Im Herbst 2019 waren die Leipzig-Plena so groß geworden, dass die drei Stadtteilgruppen West, Ost und Süd geschaffen wurden. Die konstituierende Sitzung des Ost-Plenums, die in den Räumen eines linken Hausprojektes stattfand, stellte den Beginn meiner aktiven Beteiligung an XR dar. Unter einer an der Wand hängenden Fahne der Antifaschistischen Aktion wurde darüber diskutiert, wie die Plena ablaufen sollten. Vor dem Hintergrund der bei XR vorherrschenden politischen und theoretischen Inhaltsleere schlug ich vor, bei jedem Plenum Zeit für inhaltliche Auseinandersetzungen einzuplanen. Wie aus der Pistole geschossen antwortete jemand, dies müsse aber zeitlich begrenzt werden. Um zuverlässig für regelmäßigen Input zu sorgen, gründete ich später mit zwei Gleichgesinnten einen entsprechenden Arbeitskreis.

Problematisch stellte sich die Raumsituation dar: man bräuchte repräsentablere Räumlichkeiten für Treffen, da XR gezielt Personen aus der bürgerlichen Mitte ansprechen wolle. Plena, bei denen man auf dem Fußboden und unter Antifa-Symbolen sitzen muss, könnten in dieser Hinsicht kontraproduktiv wirken.

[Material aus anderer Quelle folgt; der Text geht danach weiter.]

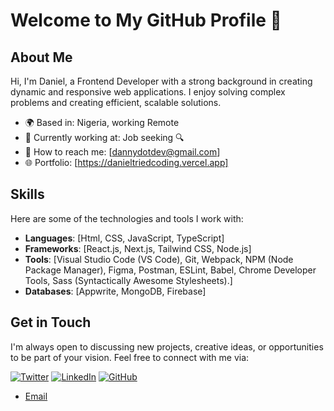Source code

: # Welcome to My GitHub Profile 👋

## About Me
  Hi, I'm Daniel, a Frontend Developer with a strong background in creating dynamic and responsive web applications. I enjoy solving complex problems and creating efficient, scalable solutions.


- 🌍 Based in: Nigeria, working Remote
- 💼 Currently working at: Job seeking 🔍
- 📧 How to reach me: [dannydotdev@gmail.com]
- 🌐 Portfolio: [https://danieltriedcoding.vercel.app]

## Skills
Here are some of the technologies and tools I work with:

- **Languages**: [Html, CSS, JavaScript, TypeScript]
- **Frameworks**: [React.js, Next.js, Tailwind CSS, Node.js]
- **Tools**: [Visual Studio Code (VS Code), Git, Webpack, NPM (Node Package Manager), Figma, Postman, ESLint, Babel, Chrome Developer Tools, Sass (Syntactically Awesome Stylesheets).]
- **Databases**: [Appwrite, MongoDB, Firebase]



## Get in Touch
I'm always open to discussing new projects, creative ideas, or opportunities to be part of your vision. Feel free to connect with me via:



[![Twitter](https://img.shields.io/twitter/follow/yourusername?style=social&logo=twitter)](https://twitter.com/yourusername)
[![LinkedIn](https://img.shields.io/badge/-LinkedIn-blue?style=flat&logo=linkedin)](https://www.linkedin.com/in/yourusername)
[![GitHub](https://img.shields.io/github/followers/yourusername?style=social&logo=github)](https://github.com/yourusername)


- [Email](mailto:your.email@example.com)
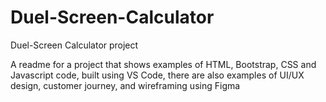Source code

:# Duel-Screen-Calculator
Duel-Screen Calculator project


A readme for a project that shows examples of HTML, Bootstrap, CSS and Javascript code, built using VS Code, there are also examples of UI/UX design, customer journey, and wireframing using Figma
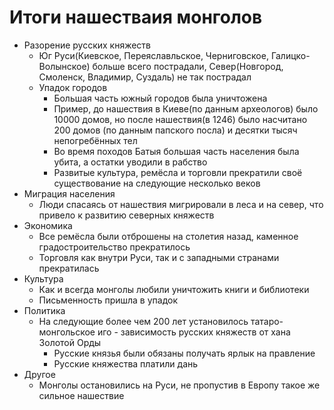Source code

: # Итоги нашестваия монголов

- Разорение русских княжеств
  - Юг Руси(Киевское, Переяславльское, Черниговское, Галицко-Волынское) больше всего пострадали, Север(Новгород, Смоленск, Владимир, Суздаль) не так пострадал
  - Упадок городов
    - Большая часть южный городов была уничтожена
    - Пример, до нашествия в Киеве(по данным археологов) было 10000 домов, но после нашествия(в 1246) было насчитано 200 домов (по данным папского посла) и десятки тысяч непогребённых тел
    - Во время походов Батыя большая часть населения была убита, а остатки уводили в рабство
    - Развитые культура, ремёсла и торговли прекратили своё существование на следующие несколько веков
- Миграция населения
  - Люди спасаясь от нашествия мигрировали в леса и на север, что привело к развитию северных княжеств
- Экономика
  - Все ремёсла были отброшены на столетия назад, каменное градостроительство прекратилось
  - Торговля как внутри Руси, так и с западными странами прекратилась
- Культура
  - Как и всегда монголы любили уничтожить книги и библиотеки
  - Письменность пришла в упадок
- Политика
  - На следующие более чем 200 лет установилось татаро-монгольское иго - зависимость русских княжеств от хана Золотой Орды
    - Русские князья были обязаны получать ярлык на правление
    - Русские княжества платили дань
- Другое
  - Монголы остановились на Руси, не пропустив в Европу такое же сильное нашествие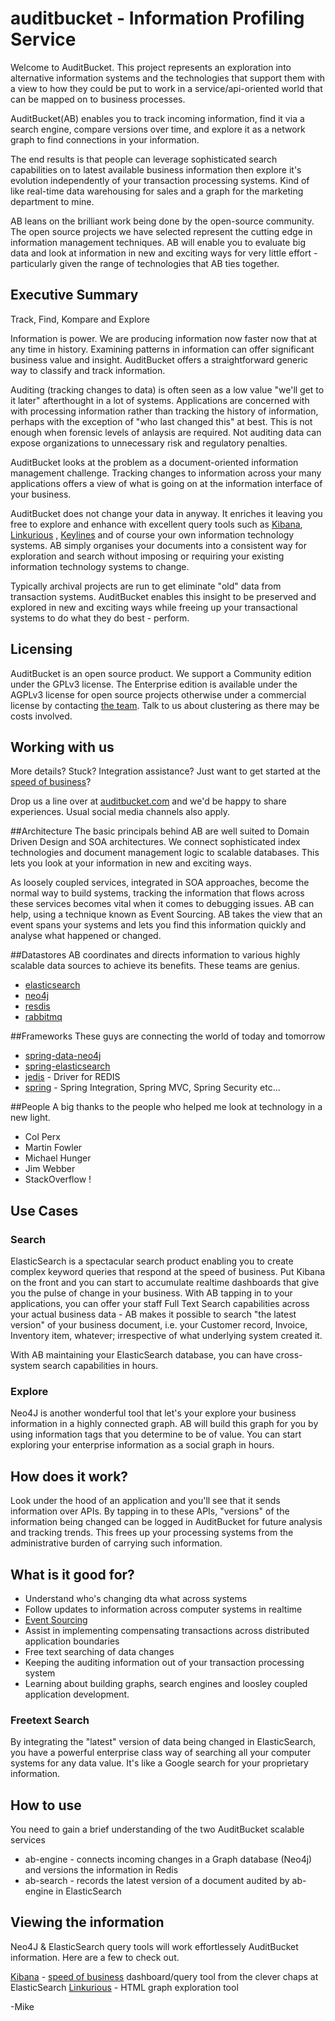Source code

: auditbucket  - Information Profiling Service
===========

Welcome to AuditBucket. This project represents an exploration into alternative information systems and the technologies that support them with a view to how they could be put to work in a service/api-oriented world that can be mapped on to business processes. 

AuditBucket(AB) enables you to track incoming information, find it via a search engine, compare versions over time, and explore it as a network graph to find connections in your information.

The end results is that people can leverage sophisticated search capabilities on to latest available business information then explore it's evolution independently of your transaction processing systems. Kind of like real-time data warehousing for sales and a graph for the marketing department to mine.

AB leans on the brilliant work being done by the open-source community. The open source projects we have selected represent the cutting edge in information management techniques. AB will enable you to evaluate big data and look at information in new and exciting ways for very little effort - particularly given the range of technologies that AB ties together.  

## Executive Summary
Track, Find, Kompare and Explore

Information is power. We are producing information now faster now that at any time in history. Examining patterns in information can offer significant business value and insight. AuditBucket offers a straightforward generic way to classify and track information.

Auditing (tracking changes to data) is often seen as a low value "we'll get to it later" afterthought in a lot of systems. Applications are concerned with with processing information rather than tracking the history of information, perhaps with the exception of "who last changed this" at best. This is not enough when forensic levels of anlaysis are required. Not auditing data can expose organizations to unnecessary risk and regulatory penalties. 

AuditBucket looks at the problem as a document-oriented information management challenge. Tracking changes to information across your many applications offers a view of what is going on at the information interface of your business.

AuditBucket does not change your data in anyway. It enriches it leaving you free to explore and enhance with excellent query tools such as [Kibana](http://www.elasticsearch.org/overview/kibana/), [Linkurious](http://linkurio.us/) , [Keylines](http://keylines.com/) and of course your own information technology systems. AB simply organises your documents into a consistent way for exploration and search without imposing or requiring your existing information technology systems to change. 

Typically archival projects are run to get eliminate "old" data from transaction systems. AuditBucket enables this insight to be preserved and explored in new and exciting ways while freeing up your transactional systems to do what they do best - perform.

## Licensing
AuditBucket is an open source product. We support a Community edition under the GPLv3 license. The Enterprise edition is available under the AGPLv3 license for open source projects otherwise under a commercial license by contacting [the team](http://auditbucket.com/contact-auditbucket/). Talk to us about clustering as there may be costs involved.

## Working with us
More details? Stuck? Integration assistance? Just want to get started at the [speed of business](http://www.adamalthus.com/blog/2013/06/05/cloud-computing-and-complexity/#more-890)? 

Drop us a line over at [auditbucket.com](http://auditbucket.com/contact-auditbucket/) and we'd be happy to share experiences. Usual social media channels also apply.

##Architecture
The basic principals behind AB are well suited to Domain Driven Design and SOA architectures. We connect sophisticated index technologies and document management logic to scalable databases. This lets you look at your information in new and exciting ways.  

As loosely coupled services, integrated in SOA approaches, become the normal way to build systems, tracking the information that flows across these services becomes vital when it comes to debugging issues. AB can help, using a technique known as Event Sourcing. AB takes the view that an event spans your systems and lets you find this information quickly and analyse what happened or changed. 

##Datastores
AB coordinates and directs information to various highly scalable data sources to achieve its benefits. These teams are genius. 
* [elasticsearch](https://github.com/elasticsearch/elasticsearch)
* [neo4j](https://github.com/neo4j/neo4j)
* [resdis](https://github.com/antirez/redis)
* [rabbitmq](https://github.com/rabbitmq/rabbitmq-server)

##Frameworks
These guys are connecting the world of today and tomorrow
* [spring-data-neo4j](https://github.com/SpringSource/spring-data-neo4j)
* [spring-elasticsearch](https://github.com/dadoonet/spring-elasticsearch)
* [jedis](https://github.com/xetorthio/jedis) - Driver for REDIS
* [spring](http://spring.io/) - Spring Integration, Spring MVC, Spring Security etc...

##People
A big thanks to the people who helped me look at technology in a new light. 
* Col Perx
* Martin Fowler
* Michael Hunger
* Jim Webber
* StackOverflow !

## Use Cases
### Search
ElasticSearch is a spectacular search product enabling you to create complex keyword queries that respond at the speed of business. Put Kibana on the front and you can start to accumulate realtime dashboards that give you the pulse of change in your business. With AB tapping in to your applications, you can offer your staff Full Text Search capabilities across your actual business data - AB makes it possible to search "the latest version" of your business document, i.e. your Customer record, Invoice, Inventory item, whatever; irrespective of what underlying system created it. 

With AB maintaining your ElasticSearch database, you can have cross-system search capabilities in hours.

### Explore
Neo4J is another wonderful tool that let's your explore your business information in a highly connected graph. AB will build this graph for you by using information tags that you determine to be of value. You can start exploring your enterprise information as a social graph in hours.

## How does it work?
Look under the hood of an application and you'll see that it sends information over APIs. By tapping in to these APIs, "versions" of the information being changed can be logged in AuditBucket for future analysis and tracking trends. This frees up your processing systems from the administrative burden of carrying such information. 

## What is it good for?
* Understand who's changing dta what across systems
* Follow updates to information across computer systems in realtime
* [Event Sourcing](http://martinfowler.com/eaaDev/EventSourcing.html)
* Assist in implementing compensating transactions across distributed application boundaries
* Free text searching of data changes
* Keeping the auditing information out of your transaction processing system
* Learning about building graphs, search engines and loosley coupled application development. 

### Freetext Search
By integrating the "latest" version of data being changed in ElasticSearch, you have a powerful enterprise class way of searching all your computer systems for any data value. It's like a Google search for your proprietary information.

## How to use
You need to gain a brief understanding of the two AuditBucket scalable services
* ab-engine - connects incoming changes in a Graph database (Neo4j) and versions the information in Redis
* ab-search - records the latest version of a document audited by ab-engine in ElasticSearch

## Viewing the information
Neo4J & ElasticSearch query tools will work effortlessely AuditBucket information. Here are a few to check out.

[Kibana](http://www.elasticsearch.org/overview/kibana/) - [speed of business](http://www.adamalthus.com/blog/2013/06/05/cloud-computing-and-complexity/#more-890) dashboard/query tool from the clever chaps at ElasticSearch
[Linkurious](http://linkurio.us/) - HTML graph exploration tool


-Mike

Meine Beteiligung an XR bestand im Wesentlichen darin, aufklärerische Positionen und Denkweisen einzubringen, eine "Immunisierung" gegen Rechtsextremismus und Antisemitismus voranzubringen, esoterische und emotionalisierende Ansätze zu problematisieren. An Aktionen unter XR-Fahne wollte ich mich nicht beteiligen, solange den Erklärungen gegen Roger Hallams Holocaust-Relativierungen keine Taten gefolgt waren.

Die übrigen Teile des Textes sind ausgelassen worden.